HC Deb 14 March 1989 vol 149 cc306-8

Nor do I propose any change this year to either the basic or higher rate of income tax.

Since I aligned the rates of income and capital gains tax in last year's Budget, it follows that I also propose no change this year in the capital gains tax rates. However, I do have a few announcements to make concerning capital gains tax.

With the advent of independent taxation from April 1990, married women will acquire their own capital gains tax threshold, so that a married couple will enjoy two such exemptions. In the light of this, I propose to maintain the capital gains tax threshold at £5,000 for 1989–90.

Secondly, I propose to abolish the general holdover relief for gifts. This was introduced by my predecessor in 1980, when there was still capital transfer tax on lifetime gifts, in order to avoid a form of double taxation, but the tax on lifetime giving has since been abolished, and the relief is increasingly used as a simple form of tax avoidance. However, while the general holdover relief will go, I propose to retain it for gifts of business, farm and heritage assets; and, of course, gifts between husband and wife will continue to be exempt.

Moreover, I propose to extend the existing relief for all gifts to charities and to gifts of land and buildings to housing associations. Where, instead of being given away, the land is sold at less than market value, any capital gains tax will be based on the actual proceeds rather than, as now, on the market value. I also propose that such gifts and concessionary sales be normally exempt from inheritance tax.

In the case of gifts of personal belongings, these benefit from chattels relief, under which any items worth less than £3,000 on disposal are entirely exempt from capital gains tax. I propose to double the chattels exemption limit to £6,000.

Thirdly, I propose to change the tax treatment of certain bonds so as to simplify the tax rules and prevent a loss of yield by the use of indexation to create losses and the conversion of income into capital gains.

To return to income tax, I propose to raise all the main income tax thresholds and allowances by the statutory indexation factor of 6.8 per cent., rounded up. Thus, the single person's allowance will rise by £180 to £2,785, and the married man's allowance will rise by £280 to £4,375. The basic rate limit will rise by £1,400 to £20,700. The single age allowance will rise by £220 to £3,400, and the married age allowance by £350 to £5,385. The higher level of age allowance will rise by £230 to £3,540 for a single person, and by £360 to £5,565 for a married couple.

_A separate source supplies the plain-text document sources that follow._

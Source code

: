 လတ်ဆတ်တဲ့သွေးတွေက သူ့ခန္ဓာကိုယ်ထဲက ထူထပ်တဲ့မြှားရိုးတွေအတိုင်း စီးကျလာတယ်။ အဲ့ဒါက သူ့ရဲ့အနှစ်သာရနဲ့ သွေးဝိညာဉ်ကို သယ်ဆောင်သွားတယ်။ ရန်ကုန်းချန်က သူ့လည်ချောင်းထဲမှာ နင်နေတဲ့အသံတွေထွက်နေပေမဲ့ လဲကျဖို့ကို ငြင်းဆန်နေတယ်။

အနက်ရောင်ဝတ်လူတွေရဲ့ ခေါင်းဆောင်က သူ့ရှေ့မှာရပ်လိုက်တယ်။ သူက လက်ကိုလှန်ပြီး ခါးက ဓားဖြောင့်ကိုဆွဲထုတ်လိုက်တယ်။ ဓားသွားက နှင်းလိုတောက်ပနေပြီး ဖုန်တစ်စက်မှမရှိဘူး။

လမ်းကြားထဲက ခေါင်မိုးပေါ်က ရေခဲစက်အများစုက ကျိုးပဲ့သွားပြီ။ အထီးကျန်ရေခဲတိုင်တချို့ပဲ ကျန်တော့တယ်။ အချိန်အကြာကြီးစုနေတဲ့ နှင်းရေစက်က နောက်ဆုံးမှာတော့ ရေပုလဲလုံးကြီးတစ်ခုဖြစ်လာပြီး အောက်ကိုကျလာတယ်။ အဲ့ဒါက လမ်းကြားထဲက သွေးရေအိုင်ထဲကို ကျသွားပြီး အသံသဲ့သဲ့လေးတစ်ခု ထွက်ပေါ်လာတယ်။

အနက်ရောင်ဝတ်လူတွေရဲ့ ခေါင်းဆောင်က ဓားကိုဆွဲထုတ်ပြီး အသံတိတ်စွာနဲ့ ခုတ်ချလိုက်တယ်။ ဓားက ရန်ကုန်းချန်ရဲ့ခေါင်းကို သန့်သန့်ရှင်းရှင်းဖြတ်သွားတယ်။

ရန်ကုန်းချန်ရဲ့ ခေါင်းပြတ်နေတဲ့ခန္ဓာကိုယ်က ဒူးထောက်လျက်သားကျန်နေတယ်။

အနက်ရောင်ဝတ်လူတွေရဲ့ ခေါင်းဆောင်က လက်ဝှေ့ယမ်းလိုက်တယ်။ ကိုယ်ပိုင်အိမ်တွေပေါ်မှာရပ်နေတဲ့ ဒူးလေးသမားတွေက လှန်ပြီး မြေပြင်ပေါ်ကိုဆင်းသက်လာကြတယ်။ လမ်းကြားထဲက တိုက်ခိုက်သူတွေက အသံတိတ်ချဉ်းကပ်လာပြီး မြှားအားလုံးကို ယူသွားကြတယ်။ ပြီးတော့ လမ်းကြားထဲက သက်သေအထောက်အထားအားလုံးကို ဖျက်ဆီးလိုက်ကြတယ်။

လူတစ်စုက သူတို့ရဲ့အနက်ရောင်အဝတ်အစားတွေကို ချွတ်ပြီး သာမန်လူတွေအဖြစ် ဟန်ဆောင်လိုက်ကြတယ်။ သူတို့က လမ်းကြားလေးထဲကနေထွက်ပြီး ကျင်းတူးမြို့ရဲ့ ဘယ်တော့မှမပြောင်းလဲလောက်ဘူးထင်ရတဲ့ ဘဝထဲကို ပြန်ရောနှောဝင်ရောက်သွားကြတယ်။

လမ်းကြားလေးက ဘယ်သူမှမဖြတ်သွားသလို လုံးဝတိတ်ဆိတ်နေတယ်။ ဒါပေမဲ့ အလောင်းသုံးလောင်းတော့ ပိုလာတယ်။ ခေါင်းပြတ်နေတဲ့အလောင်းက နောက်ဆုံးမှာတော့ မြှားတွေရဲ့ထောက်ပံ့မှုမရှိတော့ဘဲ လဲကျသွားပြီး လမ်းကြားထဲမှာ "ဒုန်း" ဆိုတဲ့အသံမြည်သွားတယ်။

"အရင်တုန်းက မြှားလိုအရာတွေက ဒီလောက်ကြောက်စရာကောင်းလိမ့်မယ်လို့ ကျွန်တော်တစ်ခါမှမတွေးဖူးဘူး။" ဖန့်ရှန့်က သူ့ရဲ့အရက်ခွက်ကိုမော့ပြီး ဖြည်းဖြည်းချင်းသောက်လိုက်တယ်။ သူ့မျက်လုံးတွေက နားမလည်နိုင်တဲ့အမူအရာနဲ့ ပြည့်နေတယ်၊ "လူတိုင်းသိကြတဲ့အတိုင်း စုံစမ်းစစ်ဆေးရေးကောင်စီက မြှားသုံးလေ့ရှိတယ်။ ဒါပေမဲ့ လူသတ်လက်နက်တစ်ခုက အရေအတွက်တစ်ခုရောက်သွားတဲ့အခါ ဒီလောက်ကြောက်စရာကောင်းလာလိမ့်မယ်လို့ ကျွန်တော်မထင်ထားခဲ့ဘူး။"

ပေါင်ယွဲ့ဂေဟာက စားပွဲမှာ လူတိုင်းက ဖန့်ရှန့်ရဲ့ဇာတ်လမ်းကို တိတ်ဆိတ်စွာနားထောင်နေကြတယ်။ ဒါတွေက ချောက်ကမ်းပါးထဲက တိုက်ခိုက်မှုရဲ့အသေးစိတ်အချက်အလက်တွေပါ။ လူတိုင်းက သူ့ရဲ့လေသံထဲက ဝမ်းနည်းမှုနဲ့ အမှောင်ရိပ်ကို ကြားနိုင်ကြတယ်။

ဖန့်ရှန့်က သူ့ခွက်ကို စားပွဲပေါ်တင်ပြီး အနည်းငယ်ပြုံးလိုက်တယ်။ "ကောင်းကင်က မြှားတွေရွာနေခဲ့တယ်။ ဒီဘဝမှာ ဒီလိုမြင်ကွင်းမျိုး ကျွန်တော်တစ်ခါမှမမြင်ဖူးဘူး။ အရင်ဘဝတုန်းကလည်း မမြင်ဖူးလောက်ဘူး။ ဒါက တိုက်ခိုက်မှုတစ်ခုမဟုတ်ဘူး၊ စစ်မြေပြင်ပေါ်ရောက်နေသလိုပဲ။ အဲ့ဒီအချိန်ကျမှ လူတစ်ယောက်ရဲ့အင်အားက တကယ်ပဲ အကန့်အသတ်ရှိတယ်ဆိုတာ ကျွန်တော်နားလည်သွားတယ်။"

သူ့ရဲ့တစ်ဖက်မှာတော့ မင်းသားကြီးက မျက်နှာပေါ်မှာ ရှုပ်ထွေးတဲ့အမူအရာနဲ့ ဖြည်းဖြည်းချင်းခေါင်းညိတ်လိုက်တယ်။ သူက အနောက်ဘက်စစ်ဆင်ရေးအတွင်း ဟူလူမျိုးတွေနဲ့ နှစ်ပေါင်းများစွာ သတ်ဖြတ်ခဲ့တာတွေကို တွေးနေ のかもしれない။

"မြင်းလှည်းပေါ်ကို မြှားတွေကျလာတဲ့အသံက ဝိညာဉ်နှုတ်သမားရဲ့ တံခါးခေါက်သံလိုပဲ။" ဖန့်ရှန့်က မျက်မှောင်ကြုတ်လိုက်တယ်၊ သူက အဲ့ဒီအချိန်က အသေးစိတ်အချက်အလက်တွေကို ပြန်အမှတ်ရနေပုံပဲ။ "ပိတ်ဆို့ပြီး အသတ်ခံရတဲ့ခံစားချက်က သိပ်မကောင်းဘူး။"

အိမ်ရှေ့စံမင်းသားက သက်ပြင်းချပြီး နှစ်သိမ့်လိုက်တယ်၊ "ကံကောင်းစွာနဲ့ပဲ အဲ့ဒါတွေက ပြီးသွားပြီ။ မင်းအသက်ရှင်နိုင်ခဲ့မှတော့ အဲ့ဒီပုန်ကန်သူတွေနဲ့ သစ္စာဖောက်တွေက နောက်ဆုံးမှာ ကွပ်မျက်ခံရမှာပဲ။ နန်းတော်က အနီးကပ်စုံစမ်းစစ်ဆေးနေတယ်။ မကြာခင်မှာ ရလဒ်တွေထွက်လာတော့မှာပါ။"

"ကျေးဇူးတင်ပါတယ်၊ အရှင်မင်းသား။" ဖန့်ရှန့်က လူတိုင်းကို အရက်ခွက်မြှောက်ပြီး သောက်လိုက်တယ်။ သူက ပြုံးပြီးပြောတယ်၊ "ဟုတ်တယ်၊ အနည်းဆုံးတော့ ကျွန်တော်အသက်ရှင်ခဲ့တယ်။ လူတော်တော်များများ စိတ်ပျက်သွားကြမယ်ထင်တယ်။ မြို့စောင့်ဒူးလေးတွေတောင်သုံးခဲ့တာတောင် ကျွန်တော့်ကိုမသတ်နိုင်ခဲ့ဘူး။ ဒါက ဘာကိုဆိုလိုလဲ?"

I have a number of measures to help the elderly. In 1987 I introduced a new and more generous age allowance for those aged 80 and over. I now propose to extend it to include all those aged 75 and over. This will take an additional 15,000 elderly single people and married couples out of tax altogether. Three quarters of all those aged 75 and over will not be liable to income tax at all.

The income limit for the age allowance will rise by £800 to £11,400, again in line with indexation. However, I propose to reduce the rate at which age allowance is withdrawn above this income limit. I propose that, in future, it should be withdrawn at the rate of £1 of allowance for each £2 of income above the limit, instead of the present rate of £2 for every £3. This means that the marginal tax rate for those in the withdrawal band will be reduced to well below 40 per cent., thus meeting a large number of representations I have received over the past year.

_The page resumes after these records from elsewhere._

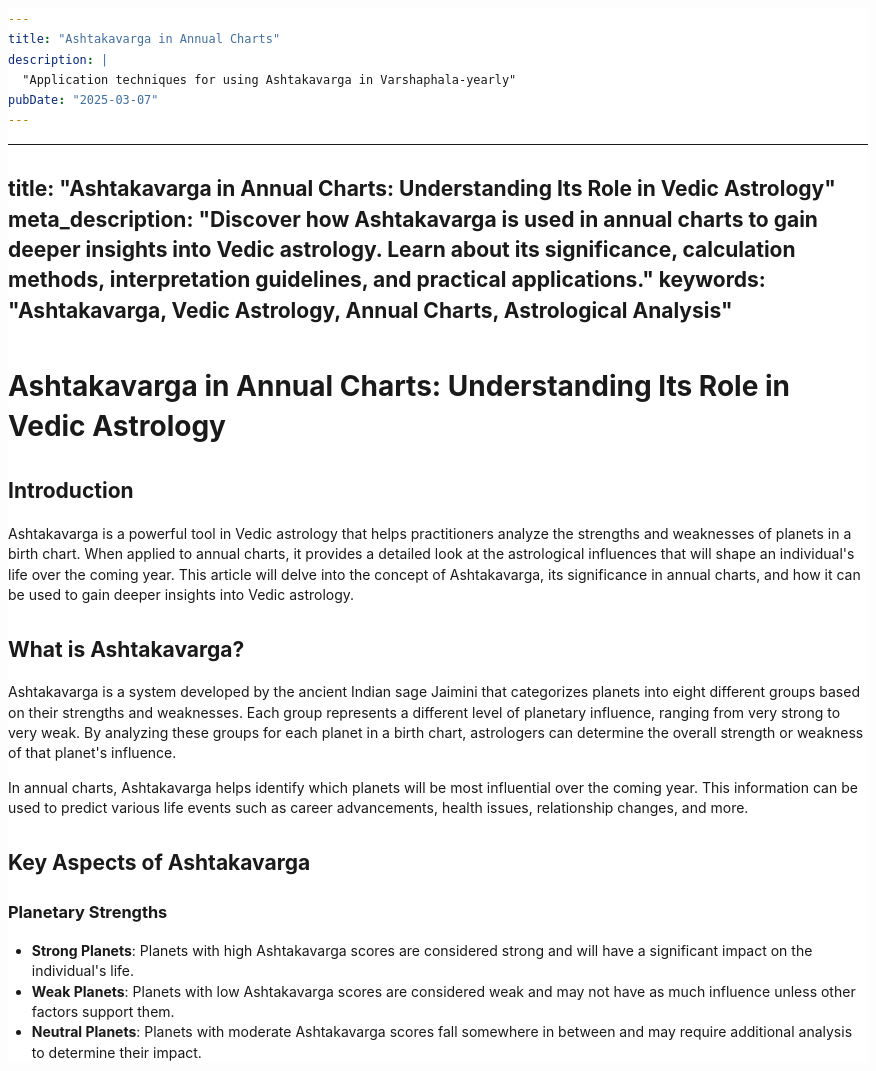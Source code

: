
 ```yaml
---
title: "Ashtakavarga in Annual Charts"
description: |
  "Application techniques for using Ashtakavarga in Varshaphala-yearly"
pubDate: "2025-03-07"
---
```


---
title: "Ashtakavarga in Annual Charts: Understanding Its Role in Vedic Astrology"
meta_description: "Discover how Ashtakavarga is used in annual charts to gain deeper insights into Vedic astrology. Learn about its significance, calculation methods, interpretation guidelines, and practical applications."
keywords: "Ashtakavarga, Vedic Astrology, Annual Charts, Astrological Analysis"
---

# Ashtakavarga in Annual Charts: Understanding Its Role in Vedic Astrology

## Introduction

Ashtakavarga is a powerful tool in Vedic astrology that helps practitioners analyze the strengths and weaknesses of planets in a birth chart. When applied to annual charts, it provides a detailed look at the astrological influences that will shape an individual's life over the coming year. This article will delve into the concept of Ashtakavarga, its significance in annual charts, and how it can be used to gain deeper insights into Vedic astrology.

## What is Ashtakavarga?

Ashtakavarga is a system developed by the ancient Indian sage Jaimini that categorizes planets into eight different groups based on their strengths and weaknesses. Each group represents a different level of planetary influence, ranging from very strong to very weak. By analyzing these groups for each planet in a birth chart, astrologers can determine the overall strength or weakness of that planet's influence.

In annual charts, Ashtakavarga helps identify which planets will be most influential over the coming year. This information can be used to predict various life events such as career advancements, health issues, relationship changes, and more.

## Key Aspects of Ashtakavarga

### Planetary Strengths

- **Strong Planets**: Planets with high Ashtakavarga scores are considered strong and will have a significant impact on the individual's life.
- **Weak Planets**: Planets with low Ashtakavarga scores are considered weak and may not have as much influence unless other factors support them.
- **Neutral Planets**: Planets with moderate Ashtakavarga scores fall somewhere in between and may require additional analysis to determine their impact.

The Finance Bill will also include the provisions to establish the new tax relief for the over-60s' health insurance premiums, which I announced to the House in January, and which will take effect from April next year, at a cost of £40 million in 1990–91.

I have one further change to make to help pensioners. Under the earnings rule, any pensioner who decides to continue to work after reaching the statutory retirement age sees his or her pension docked at a rate of 50 per cent. on every £1 earned between £75 and £79 a week, rising to 100 per cent. for every £1 earned over £79 a week. This rule applies until he or she has reached five years beyond the state pension age.

The manifesto on which we were first elected in 1979 acknowledged that it was wrong to discourage people who wished to work beyond retirement age in this way, and we pledged that we would abolish the earnings rule. That is precisely what we shall do. My right hon. Friend the Secretary of State for Social Security and I have agreed that the pensioners' earnings rule should be abolished from the beginning of October, the earliest practicable date. The necessary legislation will be included in the Social Security Bill currently before the House.

The cost to public expenditure will be £190 million in 1989–90, which will be entirely met from the Reserve, but the net cost of this measure will be significantly reduced by the income tax payable on the increased pensions.

Those who wish to defer taking their pension will remain entirely free to do so, and will continue to earn a higher pension in return. I am sure the whole House will welcome this long-overdue reform.

If I were to adopt the so-called "duck test" now in vogue across the Atlantic, the pensioners' earnings rule would probably qualify as a tax, and I would now be able to claim to have abolished a sixth tax, but sound tax principles, coupled with my innate modesty and natural reticence, prevent me from doing so.